Bitcoin Price Prediction: A Machine Learning Approach – Analytics Insight

A method that can accurately use machine learning algorithms for Bitcoin price prediction

Bitcoin is probably the most talked about cryptocurrency that is somehow on top of everyones lists when it comes to thinking about investing. However, when it comes to actual investing, most people would like to have some magic ball to see the future instead of exposing themselves to the enormous risk that naturally comes with it. Have you wondered what machine learning could do in this regard? Lets find out. Bitcoin price prediction with machine learning can be made by leveraging the Google Trends search volume index and Baidu media search volume, essential measures of investor attention and media hype that reflect the sentiment in the highly speculative cryptocurrency market.

Also, by integrating gold spot price with regular features such as property, network, trading, and market in the machine learning algorithm, it is possible to develop higher-dimensional features and avoid the problem of simplifying Bitcoin price prediction.

As Bitcoin price fluctuates significantly, machine learning models are applicable and valuable. Various popular machine learning algorithms, including recurrent neural networks, long short-term memory, support vector machines, and random forest models, have therefore been implemented in previous studies.

After the global financial meltdown in 2008, the BTC blockchain was conceived as a new type of currency with a mechanism that can sidestep existing banking systems. Since then, it and other cryptocurrencies have become a prevalent means of exchanging value. Although the platform initially mainly attracted traders who preferred to wager on volatile assets, it has become a new type of investment serving as a keeper of value and protecting against inflation.

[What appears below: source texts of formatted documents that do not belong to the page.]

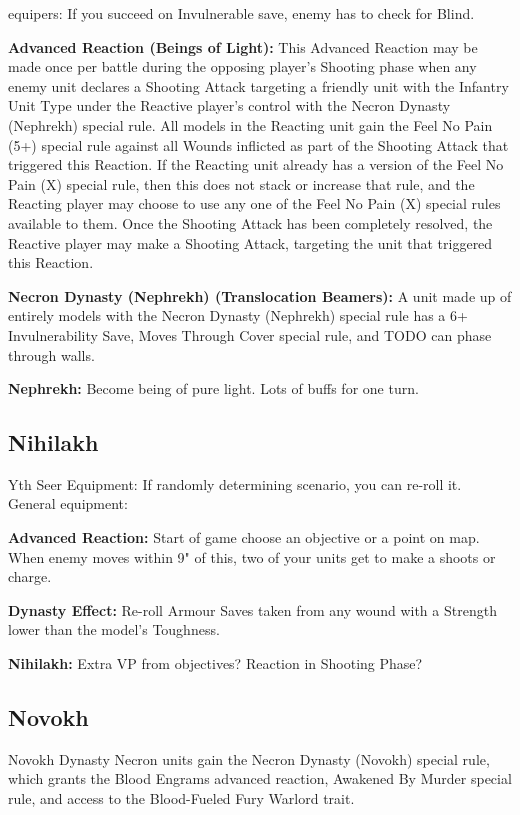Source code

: \begin{multicols}{2}
equipers: If you succeed on Invulnerable save, enemy has to check for Blind.

\textbf{Advanced Reaction (Beings of Light):} This Advanced Reaction may be made once per battle during the opposing player’s Shooting phase when any enemy unit declares a Shooting Attack targeting a friendly unit with the Infantry Unit Type under the Reactive player’s control with the Necron Dynasty (Nephrekh) special rule. All models in the Reacting unit gain the Feel No Pain (5+) special rule against all Wounds inflicted as part of the Shooting Attack that triggered this Reaction. If the Reacting unit already has a version of the Feel No Pain (X) special rule, then this does not stack or increase that rule, and the Reacting player may choose to use any one of the Feel No Pain (X) special rules available to them. Once the Shooting Attack has been completely resolved, the Reactive player may make a Shooting Attack, targeting the unit that triggered this Reaction.

\textbf{Necron Dynasty (Nephrekh) (Translocation Beamers):} A unit made up of entirely models with the Necron Dynasty (Nephrekh) special rule has a 6+ Invulnerability Save, Moves Through Cover special rule, and TODO can phase through walls.

\textbf{Nephrekh:} Become being of pure light. Lots of buffs for one turn.


\newpage
\subsection{Nihilakh}

Yth Seer Equipment: If randomly determining scenario, you can re-roll it.
General equipment: 

\textbf{Advanced Reaction:} Start of game choose an objective or a point on map. When enemy moves within 9" of this, two of your units get to make a shoots or charge.

\textbf{Dynasty Effect:} Re-roll Armour Saves taken from any wound with a Strength lower than the model's Toughness.

\textbf{Nihilakh:} Extra VP from objectives? Reaction in Shooting Phase?


\newpage
\subsection{Novokh}

Novokh Dynasty Necron units gain the Necron Dynasty (Novokh) special rule, which grants the Blood Engrams advanced reaction, Awakened By Murder special rule, and access to the Blood-Fueled Fury Warlord trait.


\end{multicols}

Several years ago, retail investors and traders gambled on an increasing price without basing them on reason or facts, which caused previous price oscillations. However, that has changed. As the crypto markets mature, regulatory authorities develop rules specifically for investors. That being said, even though Bitcoin price still fluctuates, many are now considering it the future of the mainstream economy.

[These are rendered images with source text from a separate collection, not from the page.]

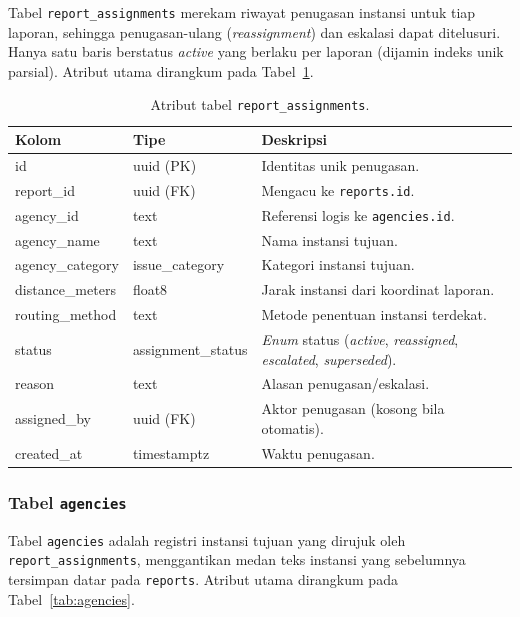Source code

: Tabel \texttt{report\_assignments} merekam riwayat penugasan instansi untuk tiap laporan, sehingga penugasan-ulang (\textit{reassignment}) dan eskalasi dapat ditelusuri. Hanya satu baris berstatus \textit{active} yang berlaku per laporan (dijamin indeks unik parsial). Atribut utama dirangkum pada Tabel~\ref{tab:report-assignments}.

\begin{table}[htbp]
\centering
\caption{Atribut tabel \texttt{report\_assignments}.}
\label{tab:report-assignments}
\small
\begin{tabular}{p{3.4cm} p{2.6cm} p{6.5cm}}
\toprule
\textbf{Kolom} & \textbf{Tipe} & \textbf{Deskripsi} \\
\midrule
id & uuid (PK) & Identitas unik penugasan. \\
report\_id & uuid (FK) & Mengacu ke \texttt{reports.id}. \\
agency\_id & text & Referensi logis ke \texttt{agencies.id}. \\
agency\_name & text & Nama instansi tujuan. \\
agency\_category & issue\_category & Kategori instansi tujuan. \\
distance\_meters & float8 & Jarak instansi dari koordinat laporan. \\
routing\_method & text & Metode penentuan instansi terdekat. \\
status & assignment\_status & \textit{Enum} status (\textit{active}, \textit{reassigned}, \textit{escalated}, \textit{superseded}). \\
reason & text & Alasan penugasan/eskalasi. \\
assigned\_by & uuid (FK) & Aktor penugasan (kosong bila otomatis). \\
created\_at & timestamptz & Waktu penugasan. \\
\bottomrule
\end{tabular}
\end{table}

\subsubsection{Tabel \texttt{agencies}}

Tabel \texttt{agencies} adalah registri instansi tujuan yang dirujuk oleh \texttt{report\_assignments}, menggantikan medan teks instansi yang sebelumnya tersimpan datar pada \texttt{reports}. Atribut utama dirangkum pada Tabel~\ref{tab:agencies}.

The cryptocurrency market is highly volatile, and your investments are at risk. BTC first became available in 2009 and was worthless at the start. Its price increased to US$0.09 in 2010 and US$1.00 by February 2011, after which it surged to US$29.60. The crypto market took a nosedive after that, with BTCs price falling to just US$2.05 by mid-November 2011.

2016 saw a gradual increase, with prices reaching over US$900 before the years end. They skyrocketed by the end of December 2017, reaching US$19,345.49. The coin once again gained friction during the start of the COVID-19 pandemic, reaching US$29,000 by the end of 2020. At present, Bitcoin is hovering around US$26k.

As the digital asset market reels from the SEC crackdown on Binance and Coinbase, Bitcoin and other cryptocurrencies are hovering at crucial levels. Bitcoin has lost 1.8% of its value in the last week, and experts forecast that this trend will continue.

Bitcoin has a value of US$26,568.11 with a market cap of US$515B, down by 0.05% overnight. The Bitcoin trading volume has also taken a hit, falling by 20.22% in that same time and now sitting at US$11,783,962,824. With Bitcoin slowly losing its value, analysts foresee a drop below US$26,000.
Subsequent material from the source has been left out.